Data for this exercise Block Start
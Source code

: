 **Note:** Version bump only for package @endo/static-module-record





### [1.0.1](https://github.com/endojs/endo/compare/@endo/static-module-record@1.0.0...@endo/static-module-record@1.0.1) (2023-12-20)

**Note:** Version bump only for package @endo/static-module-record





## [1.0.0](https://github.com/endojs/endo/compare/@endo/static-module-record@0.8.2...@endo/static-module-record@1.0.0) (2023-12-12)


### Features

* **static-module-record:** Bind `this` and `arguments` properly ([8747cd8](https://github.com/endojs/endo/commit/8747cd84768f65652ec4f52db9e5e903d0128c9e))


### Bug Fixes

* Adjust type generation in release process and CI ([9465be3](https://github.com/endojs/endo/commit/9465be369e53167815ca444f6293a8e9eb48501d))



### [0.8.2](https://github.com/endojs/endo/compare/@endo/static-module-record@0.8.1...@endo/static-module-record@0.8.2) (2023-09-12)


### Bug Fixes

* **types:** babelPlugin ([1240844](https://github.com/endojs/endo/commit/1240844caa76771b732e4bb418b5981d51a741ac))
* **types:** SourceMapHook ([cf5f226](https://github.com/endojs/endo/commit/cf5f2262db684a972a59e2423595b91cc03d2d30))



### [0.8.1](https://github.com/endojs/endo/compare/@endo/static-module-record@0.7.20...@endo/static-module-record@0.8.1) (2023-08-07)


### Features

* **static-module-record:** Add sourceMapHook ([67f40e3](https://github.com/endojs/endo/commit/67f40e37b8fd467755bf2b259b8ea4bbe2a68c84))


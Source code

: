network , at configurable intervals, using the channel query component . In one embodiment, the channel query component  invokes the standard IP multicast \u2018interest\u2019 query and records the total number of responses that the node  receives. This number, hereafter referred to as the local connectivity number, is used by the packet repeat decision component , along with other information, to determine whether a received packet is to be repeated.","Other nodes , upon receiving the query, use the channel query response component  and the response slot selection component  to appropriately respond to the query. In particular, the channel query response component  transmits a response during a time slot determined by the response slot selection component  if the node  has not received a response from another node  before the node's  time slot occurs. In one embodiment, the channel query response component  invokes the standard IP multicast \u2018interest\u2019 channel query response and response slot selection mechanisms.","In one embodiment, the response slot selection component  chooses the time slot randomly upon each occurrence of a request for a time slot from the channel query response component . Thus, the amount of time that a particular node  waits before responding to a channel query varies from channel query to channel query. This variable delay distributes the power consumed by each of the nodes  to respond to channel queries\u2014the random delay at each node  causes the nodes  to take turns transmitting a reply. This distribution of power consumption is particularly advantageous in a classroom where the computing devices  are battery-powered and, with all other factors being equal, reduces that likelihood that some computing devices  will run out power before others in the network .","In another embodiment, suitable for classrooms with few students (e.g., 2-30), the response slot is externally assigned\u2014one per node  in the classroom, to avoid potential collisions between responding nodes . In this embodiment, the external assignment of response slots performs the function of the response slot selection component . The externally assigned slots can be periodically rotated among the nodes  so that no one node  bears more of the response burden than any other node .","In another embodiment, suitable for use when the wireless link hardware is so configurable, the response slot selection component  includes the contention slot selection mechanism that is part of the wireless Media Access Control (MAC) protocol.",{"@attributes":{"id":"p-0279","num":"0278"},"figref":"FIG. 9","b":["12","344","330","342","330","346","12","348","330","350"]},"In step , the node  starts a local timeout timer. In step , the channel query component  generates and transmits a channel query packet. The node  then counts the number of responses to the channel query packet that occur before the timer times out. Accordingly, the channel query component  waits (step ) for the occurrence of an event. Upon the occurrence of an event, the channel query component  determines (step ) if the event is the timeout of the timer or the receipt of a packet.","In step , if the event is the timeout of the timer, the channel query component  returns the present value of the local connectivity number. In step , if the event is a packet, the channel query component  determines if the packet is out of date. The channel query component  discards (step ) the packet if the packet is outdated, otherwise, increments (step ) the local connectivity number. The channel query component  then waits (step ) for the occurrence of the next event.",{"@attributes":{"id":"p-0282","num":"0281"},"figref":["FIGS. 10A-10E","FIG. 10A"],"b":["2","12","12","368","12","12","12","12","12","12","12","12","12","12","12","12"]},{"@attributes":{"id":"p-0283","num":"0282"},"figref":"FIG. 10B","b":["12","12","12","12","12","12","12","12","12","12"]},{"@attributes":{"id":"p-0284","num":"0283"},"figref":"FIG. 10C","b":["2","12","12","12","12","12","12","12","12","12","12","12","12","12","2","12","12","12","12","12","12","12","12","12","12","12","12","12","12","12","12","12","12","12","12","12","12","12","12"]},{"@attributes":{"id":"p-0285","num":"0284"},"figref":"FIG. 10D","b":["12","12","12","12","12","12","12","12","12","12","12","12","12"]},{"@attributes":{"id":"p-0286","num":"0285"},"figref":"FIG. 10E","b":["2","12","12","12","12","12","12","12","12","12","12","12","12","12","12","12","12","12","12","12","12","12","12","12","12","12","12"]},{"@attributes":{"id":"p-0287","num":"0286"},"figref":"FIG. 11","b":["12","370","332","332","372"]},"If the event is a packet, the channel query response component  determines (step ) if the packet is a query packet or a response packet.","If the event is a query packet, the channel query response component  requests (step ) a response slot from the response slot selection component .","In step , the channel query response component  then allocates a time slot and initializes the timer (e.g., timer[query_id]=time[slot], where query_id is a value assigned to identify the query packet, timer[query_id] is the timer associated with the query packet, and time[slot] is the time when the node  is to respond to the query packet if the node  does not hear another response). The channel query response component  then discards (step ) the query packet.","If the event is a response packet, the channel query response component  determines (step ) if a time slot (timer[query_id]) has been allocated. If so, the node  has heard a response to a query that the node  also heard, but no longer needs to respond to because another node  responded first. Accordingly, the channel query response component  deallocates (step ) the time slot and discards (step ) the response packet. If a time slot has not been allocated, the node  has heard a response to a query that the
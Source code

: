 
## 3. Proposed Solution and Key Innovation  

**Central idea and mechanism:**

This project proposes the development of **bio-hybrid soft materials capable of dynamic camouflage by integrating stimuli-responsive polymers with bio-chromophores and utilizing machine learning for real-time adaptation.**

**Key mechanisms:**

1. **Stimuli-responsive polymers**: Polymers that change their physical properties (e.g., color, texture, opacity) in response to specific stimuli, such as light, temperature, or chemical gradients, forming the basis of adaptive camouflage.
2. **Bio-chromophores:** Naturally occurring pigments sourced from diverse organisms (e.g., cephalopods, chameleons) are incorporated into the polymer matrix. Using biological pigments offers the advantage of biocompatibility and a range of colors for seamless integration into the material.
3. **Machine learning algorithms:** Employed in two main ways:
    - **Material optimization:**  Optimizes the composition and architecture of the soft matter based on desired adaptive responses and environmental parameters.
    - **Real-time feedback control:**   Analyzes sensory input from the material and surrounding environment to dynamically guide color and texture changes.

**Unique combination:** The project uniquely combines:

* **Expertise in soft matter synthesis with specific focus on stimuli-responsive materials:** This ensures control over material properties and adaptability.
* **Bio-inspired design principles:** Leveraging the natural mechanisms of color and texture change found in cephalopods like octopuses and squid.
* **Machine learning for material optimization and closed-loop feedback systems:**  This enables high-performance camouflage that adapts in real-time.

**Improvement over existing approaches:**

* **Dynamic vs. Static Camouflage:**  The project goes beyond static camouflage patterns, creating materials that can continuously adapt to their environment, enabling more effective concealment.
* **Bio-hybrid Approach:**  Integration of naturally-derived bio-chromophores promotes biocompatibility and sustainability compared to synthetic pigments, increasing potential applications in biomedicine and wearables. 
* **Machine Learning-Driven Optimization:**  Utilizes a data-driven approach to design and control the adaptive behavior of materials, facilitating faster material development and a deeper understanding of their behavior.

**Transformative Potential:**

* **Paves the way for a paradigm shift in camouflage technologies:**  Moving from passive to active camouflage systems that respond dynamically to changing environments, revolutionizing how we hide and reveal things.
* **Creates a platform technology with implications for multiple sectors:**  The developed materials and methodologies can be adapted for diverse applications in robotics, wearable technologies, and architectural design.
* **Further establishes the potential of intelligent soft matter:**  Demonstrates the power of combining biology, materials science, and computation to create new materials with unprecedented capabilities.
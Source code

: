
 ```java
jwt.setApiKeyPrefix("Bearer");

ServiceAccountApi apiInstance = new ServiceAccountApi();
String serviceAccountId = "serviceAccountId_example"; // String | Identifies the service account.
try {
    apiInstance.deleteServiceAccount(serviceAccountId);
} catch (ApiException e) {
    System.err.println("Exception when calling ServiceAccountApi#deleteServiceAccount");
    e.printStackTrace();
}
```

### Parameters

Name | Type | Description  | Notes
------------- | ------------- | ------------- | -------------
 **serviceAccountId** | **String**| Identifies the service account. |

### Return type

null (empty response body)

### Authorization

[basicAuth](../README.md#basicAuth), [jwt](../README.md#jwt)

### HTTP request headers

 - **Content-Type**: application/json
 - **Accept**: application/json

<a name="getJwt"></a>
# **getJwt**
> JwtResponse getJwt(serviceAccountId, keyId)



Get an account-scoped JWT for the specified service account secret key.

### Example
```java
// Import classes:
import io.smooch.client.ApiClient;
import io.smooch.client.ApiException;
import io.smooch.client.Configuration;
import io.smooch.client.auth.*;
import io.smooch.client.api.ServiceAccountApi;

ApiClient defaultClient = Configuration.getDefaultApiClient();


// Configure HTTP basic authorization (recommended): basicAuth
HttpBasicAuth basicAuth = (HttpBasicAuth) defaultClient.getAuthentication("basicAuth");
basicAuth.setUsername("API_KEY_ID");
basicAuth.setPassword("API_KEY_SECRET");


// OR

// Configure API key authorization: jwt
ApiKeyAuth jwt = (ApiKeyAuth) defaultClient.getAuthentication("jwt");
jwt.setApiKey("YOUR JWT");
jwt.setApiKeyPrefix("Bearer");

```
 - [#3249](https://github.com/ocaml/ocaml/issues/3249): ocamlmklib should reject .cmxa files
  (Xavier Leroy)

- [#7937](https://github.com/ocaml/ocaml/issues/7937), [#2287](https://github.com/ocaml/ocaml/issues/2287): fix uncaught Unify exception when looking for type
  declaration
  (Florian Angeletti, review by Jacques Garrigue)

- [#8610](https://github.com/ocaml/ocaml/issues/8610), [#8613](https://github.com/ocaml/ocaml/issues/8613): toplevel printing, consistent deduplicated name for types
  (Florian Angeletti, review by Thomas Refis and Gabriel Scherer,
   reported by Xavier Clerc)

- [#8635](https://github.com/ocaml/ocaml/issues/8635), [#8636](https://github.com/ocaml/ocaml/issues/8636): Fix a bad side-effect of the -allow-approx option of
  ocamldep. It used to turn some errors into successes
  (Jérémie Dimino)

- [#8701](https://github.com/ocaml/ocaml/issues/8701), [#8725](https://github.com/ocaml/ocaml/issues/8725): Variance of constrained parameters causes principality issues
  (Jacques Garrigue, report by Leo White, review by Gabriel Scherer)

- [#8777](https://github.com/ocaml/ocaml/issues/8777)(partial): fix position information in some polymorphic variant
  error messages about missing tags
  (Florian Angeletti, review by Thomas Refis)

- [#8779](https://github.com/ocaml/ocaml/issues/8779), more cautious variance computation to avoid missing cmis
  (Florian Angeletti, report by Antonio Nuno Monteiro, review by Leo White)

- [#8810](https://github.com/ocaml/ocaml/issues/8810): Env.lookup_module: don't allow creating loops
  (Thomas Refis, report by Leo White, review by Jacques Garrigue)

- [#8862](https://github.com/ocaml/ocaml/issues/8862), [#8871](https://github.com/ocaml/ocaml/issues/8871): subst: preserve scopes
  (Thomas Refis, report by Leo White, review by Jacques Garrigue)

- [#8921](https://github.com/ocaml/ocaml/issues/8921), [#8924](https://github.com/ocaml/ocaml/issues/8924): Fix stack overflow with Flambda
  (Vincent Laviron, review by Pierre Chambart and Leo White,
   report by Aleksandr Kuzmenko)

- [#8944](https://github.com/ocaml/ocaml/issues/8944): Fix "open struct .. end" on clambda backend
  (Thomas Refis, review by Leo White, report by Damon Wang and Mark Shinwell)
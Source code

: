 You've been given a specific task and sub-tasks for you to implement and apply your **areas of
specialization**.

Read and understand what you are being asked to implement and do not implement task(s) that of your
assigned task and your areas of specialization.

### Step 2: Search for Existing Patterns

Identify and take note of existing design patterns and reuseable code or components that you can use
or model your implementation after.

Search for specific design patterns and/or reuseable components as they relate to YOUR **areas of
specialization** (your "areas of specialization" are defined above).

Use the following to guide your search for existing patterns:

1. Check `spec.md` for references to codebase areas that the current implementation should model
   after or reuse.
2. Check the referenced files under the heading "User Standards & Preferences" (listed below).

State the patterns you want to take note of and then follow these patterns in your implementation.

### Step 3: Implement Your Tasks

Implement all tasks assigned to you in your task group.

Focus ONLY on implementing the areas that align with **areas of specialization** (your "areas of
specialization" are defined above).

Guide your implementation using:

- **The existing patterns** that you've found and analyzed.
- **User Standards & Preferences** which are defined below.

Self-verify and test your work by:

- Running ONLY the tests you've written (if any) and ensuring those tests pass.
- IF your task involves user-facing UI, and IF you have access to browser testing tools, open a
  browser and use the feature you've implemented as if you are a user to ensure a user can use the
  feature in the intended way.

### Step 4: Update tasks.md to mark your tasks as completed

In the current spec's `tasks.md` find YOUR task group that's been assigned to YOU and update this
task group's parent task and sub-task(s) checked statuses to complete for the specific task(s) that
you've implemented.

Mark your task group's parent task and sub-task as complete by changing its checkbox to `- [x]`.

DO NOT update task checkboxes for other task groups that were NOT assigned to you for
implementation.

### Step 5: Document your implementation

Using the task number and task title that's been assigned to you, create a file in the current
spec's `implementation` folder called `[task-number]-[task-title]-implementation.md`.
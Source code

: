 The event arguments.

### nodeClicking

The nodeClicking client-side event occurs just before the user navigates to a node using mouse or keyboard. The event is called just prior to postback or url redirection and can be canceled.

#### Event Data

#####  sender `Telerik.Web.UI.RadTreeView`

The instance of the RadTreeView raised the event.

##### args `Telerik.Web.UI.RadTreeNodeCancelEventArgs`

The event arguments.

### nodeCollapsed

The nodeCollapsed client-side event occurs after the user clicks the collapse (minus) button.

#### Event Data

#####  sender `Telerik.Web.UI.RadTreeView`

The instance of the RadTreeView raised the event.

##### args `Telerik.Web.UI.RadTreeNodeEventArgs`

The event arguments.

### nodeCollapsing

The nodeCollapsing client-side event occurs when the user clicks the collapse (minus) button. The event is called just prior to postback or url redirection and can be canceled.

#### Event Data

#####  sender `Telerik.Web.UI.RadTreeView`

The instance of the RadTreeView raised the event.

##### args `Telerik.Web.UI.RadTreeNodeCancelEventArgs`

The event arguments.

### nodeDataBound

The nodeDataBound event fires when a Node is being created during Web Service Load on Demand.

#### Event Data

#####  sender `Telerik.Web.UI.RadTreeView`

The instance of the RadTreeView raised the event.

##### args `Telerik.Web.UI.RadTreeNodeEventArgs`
Data for this exercise Block End
• _Task brief_
If a line of the entries holds the word "browser", copy it out.

• _Solution for this exercise_
- IF your task involves user-facing UI, and IF you have access to browser testing tools, open a
  browser and use the feature you've implemented as if you are a user to ensure a user can use the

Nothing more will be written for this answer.